Suppose we have two predicates on streams P Q : stream -> Prop, and suppose we have a goal like the following:

forall (s : stream), P s -> exists (u: stream), Q u

My intuition is that I want to coinductively consume the hypothesis P s in order to produce the proof of Q u. However, the (inductive) existential requires us to produce u upfront. This means we want to use P s to corecursively produce u, instantiate the existential, and then coinductively prove Q u. However, this requires us to eliminate the Prop (P s) in Type (u)... Coq does not allow this elimination, but I think in this case it might be innocent because we only want to build a Type by eliminating a Prop in order to construct the propositional existential. In some sense this elimination seems to be "guarded".

Is there a way to get around all of these constraints and do our proof? The only thing that I can think to do is provide an elimination axiom for P s in Type, but that seems a bit risky. Is there a more principled way?
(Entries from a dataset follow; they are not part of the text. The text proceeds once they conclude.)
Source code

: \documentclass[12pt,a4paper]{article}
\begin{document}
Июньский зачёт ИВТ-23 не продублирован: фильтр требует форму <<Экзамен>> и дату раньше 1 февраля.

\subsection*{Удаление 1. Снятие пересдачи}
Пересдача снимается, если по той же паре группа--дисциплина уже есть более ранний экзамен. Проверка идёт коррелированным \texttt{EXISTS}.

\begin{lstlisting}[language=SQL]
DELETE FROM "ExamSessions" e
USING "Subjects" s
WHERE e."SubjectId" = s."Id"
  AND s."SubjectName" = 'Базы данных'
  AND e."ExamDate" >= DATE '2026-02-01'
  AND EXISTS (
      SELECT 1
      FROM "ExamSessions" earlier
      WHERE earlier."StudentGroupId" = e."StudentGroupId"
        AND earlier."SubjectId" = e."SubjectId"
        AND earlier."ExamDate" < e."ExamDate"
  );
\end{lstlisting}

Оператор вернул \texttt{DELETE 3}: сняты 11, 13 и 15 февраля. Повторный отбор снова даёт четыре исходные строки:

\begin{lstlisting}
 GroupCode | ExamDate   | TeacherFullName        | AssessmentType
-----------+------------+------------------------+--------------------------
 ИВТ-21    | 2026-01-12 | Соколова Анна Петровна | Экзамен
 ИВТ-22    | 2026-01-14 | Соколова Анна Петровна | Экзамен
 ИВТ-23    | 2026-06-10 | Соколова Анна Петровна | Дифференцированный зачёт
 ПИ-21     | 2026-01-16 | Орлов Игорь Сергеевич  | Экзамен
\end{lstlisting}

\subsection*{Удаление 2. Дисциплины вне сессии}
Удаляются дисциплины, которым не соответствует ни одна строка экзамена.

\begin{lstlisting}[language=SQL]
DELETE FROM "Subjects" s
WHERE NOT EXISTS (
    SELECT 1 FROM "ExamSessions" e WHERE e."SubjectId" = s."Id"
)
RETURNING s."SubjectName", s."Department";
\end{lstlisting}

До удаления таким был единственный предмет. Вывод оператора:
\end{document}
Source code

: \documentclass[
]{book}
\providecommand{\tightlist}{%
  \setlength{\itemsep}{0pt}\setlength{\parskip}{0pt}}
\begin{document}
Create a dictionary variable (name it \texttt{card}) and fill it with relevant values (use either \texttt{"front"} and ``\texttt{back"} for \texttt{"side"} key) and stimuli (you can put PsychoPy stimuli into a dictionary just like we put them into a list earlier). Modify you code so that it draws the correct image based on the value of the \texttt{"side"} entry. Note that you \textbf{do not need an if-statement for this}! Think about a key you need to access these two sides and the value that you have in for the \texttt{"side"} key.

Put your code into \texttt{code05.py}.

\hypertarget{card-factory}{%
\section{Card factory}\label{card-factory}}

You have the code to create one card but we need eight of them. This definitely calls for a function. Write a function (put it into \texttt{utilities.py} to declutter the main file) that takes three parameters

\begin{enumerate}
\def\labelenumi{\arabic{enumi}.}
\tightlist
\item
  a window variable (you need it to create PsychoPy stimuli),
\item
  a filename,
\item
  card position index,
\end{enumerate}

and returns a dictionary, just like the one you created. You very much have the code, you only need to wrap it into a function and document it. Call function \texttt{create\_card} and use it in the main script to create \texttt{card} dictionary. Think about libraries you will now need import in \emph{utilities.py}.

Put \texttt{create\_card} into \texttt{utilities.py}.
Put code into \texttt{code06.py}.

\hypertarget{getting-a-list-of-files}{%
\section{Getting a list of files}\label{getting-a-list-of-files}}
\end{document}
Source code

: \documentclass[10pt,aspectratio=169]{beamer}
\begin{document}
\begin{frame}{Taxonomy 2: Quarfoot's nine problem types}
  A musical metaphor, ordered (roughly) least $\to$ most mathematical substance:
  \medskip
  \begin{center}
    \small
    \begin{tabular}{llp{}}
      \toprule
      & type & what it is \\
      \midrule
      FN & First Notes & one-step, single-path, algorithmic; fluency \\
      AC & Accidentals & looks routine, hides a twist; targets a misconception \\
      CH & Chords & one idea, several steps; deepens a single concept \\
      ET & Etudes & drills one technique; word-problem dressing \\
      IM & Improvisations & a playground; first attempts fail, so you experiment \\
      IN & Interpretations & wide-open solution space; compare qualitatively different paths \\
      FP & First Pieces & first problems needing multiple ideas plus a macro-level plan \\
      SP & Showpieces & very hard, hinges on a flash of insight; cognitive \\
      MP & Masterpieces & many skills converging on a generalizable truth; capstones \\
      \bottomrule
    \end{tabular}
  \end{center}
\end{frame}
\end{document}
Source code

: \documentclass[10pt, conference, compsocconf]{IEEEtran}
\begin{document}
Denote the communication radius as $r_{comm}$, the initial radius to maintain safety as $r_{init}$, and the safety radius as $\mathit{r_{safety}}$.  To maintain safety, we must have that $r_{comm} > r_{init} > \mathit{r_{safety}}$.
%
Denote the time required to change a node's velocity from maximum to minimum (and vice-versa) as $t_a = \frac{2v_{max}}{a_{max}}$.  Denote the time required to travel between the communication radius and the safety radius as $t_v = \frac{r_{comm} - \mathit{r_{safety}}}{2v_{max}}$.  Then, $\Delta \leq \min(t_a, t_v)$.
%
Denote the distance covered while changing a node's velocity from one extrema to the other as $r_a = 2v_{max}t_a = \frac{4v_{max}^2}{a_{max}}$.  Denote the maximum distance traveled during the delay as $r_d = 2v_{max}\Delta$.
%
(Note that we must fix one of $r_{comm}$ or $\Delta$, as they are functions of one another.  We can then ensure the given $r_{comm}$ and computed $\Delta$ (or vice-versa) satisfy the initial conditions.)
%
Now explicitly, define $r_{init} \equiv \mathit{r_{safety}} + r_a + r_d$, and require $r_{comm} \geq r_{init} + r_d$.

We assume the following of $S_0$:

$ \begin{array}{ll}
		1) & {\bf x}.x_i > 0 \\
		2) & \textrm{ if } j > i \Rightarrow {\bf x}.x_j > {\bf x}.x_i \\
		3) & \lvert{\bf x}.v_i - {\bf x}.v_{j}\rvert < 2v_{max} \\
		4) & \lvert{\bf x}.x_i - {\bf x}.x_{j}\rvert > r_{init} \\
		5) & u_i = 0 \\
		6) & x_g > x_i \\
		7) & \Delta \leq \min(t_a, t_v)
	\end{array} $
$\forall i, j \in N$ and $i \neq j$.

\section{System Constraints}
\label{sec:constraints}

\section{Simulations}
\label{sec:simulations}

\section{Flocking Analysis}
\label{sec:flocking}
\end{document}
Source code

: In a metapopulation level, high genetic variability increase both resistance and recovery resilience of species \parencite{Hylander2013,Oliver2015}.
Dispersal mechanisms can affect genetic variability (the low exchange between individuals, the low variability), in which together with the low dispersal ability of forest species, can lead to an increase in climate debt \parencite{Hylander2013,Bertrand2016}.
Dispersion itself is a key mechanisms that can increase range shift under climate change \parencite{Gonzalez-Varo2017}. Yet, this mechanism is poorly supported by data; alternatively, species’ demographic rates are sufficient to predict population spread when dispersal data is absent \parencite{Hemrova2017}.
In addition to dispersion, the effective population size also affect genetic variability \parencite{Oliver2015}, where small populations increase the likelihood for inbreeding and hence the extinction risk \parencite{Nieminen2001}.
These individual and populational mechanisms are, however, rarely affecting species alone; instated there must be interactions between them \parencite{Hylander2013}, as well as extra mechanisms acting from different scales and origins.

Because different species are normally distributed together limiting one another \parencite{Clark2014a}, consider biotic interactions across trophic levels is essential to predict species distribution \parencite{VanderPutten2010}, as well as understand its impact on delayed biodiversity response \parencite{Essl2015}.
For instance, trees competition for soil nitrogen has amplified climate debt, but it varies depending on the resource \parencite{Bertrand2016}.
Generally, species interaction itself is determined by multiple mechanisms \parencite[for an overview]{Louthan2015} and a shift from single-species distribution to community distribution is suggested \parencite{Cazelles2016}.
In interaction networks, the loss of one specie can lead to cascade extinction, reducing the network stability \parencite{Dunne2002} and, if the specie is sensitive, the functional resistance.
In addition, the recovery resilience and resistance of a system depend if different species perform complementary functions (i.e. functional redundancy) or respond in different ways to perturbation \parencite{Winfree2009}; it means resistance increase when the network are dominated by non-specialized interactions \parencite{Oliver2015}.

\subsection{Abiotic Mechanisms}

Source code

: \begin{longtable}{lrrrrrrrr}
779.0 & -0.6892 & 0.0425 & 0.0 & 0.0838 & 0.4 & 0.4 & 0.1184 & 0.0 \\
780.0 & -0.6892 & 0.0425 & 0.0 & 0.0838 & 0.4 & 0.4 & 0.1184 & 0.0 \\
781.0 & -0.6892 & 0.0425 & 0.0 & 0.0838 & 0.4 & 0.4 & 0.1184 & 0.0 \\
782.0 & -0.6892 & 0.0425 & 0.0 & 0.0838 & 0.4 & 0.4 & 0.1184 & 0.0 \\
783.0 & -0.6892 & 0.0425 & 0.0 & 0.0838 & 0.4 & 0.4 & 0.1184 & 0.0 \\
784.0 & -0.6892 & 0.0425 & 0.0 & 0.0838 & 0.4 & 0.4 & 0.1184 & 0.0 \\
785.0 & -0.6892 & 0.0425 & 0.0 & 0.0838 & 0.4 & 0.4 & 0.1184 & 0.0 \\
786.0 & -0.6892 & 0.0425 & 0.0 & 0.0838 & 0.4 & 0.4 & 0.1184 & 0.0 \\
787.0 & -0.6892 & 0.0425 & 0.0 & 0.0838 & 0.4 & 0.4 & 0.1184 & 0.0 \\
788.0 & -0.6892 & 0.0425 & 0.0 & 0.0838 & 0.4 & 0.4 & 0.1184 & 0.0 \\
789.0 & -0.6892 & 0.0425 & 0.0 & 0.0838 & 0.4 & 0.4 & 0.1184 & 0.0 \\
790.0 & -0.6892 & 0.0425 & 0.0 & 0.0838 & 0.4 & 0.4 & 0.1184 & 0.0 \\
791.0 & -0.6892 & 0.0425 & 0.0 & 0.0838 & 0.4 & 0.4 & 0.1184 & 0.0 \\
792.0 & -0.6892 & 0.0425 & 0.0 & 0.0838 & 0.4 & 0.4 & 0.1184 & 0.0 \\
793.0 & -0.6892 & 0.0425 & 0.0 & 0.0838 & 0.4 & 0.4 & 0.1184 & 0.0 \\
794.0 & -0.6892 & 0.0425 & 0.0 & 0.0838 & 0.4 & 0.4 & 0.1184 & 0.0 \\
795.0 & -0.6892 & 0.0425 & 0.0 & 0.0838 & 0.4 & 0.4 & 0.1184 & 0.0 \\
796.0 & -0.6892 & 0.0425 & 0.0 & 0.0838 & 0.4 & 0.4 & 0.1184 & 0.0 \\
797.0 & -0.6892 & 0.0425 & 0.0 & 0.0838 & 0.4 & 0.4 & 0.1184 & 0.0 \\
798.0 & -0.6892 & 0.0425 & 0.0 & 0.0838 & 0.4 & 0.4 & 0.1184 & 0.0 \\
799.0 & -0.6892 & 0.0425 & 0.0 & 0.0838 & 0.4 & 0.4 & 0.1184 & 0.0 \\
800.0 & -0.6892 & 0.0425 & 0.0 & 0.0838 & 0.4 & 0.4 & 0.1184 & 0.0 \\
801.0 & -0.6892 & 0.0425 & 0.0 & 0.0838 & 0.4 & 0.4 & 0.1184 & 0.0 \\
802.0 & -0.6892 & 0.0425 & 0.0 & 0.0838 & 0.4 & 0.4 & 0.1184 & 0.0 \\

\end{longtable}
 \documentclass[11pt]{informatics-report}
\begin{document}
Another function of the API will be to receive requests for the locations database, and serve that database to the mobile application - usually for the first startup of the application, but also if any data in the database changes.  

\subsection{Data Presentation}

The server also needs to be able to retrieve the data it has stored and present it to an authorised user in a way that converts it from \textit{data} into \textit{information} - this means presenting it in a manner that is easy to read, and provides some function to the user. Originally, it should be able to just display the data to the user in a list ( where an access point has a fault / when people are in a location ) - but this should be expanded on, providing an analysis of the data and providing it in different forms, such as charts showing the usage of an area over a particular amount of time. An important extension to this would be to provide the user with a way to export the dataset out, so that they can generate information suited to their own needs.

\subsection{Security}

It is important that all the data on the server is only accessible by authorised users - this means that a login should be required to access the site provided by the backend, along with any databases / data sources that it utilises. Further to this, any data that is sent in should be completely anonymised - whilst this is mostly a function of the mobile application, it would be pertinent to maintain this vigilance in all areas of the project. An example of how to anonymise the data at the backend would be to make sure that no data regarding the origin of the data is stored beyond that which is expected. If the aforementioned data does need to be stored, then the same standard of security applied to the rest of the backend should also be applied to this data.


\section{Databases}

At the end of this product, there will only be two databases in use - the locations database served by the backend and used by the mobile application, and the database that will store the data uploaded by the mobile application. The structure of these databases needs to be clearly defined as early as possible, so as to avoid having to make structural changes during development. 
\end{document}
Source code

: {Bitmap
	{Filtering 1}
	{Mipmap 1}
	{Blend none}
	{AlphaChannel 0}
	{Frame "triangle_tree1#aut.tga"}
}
#### Karl Palmskog (Feb 13 2023 at 14:59):

did you look at https://coq.inria.fr/library/Coq.Logic.ClassicalEpsilon.html#constructive_indefinite_description ? Sounds like this can't be proven constructively, and that axiom is likely the most direct way.

#### Guillaume Melquiond (Feb 13 2023 at 15:05):

The usual way of doing that (irrespective of coinductive types) is to instantiate u by looking only at s, and then to look at P s only for the proof of Q u. Do you really need to look at P s to build u?

#### Pierre-Marie Pédrot (Feb 14 2023 at 07:26):

The necessary details are lacking, but description axioms are probably too strong for this kind of statement. It does look like a for of choice, though. Indeed, it's not because you return a Prop that you can eliminate over quantified Props (e.g. as a stream). For instance, the following statement

forall (A : Type) (P : nat -> A -> Prop),
(forall n : nat, exists x : A, P n x) -> exists (f : nat -> A), forall n : nat, P n (f n).

is not provable in Coq and corresponds to countable choice.

#### Paolo Giarrusso (Feb 14 2023 at 14:05):

what seems unfortunate is that such statements are easy to realize even when erasing Prop, since the u is also erased — strengthening Prop's proof theory seems hard, but it feels like some _irrelevance modality_ might support this scenario better?

Last updated: Jun 17 2024 at 22:01 UTC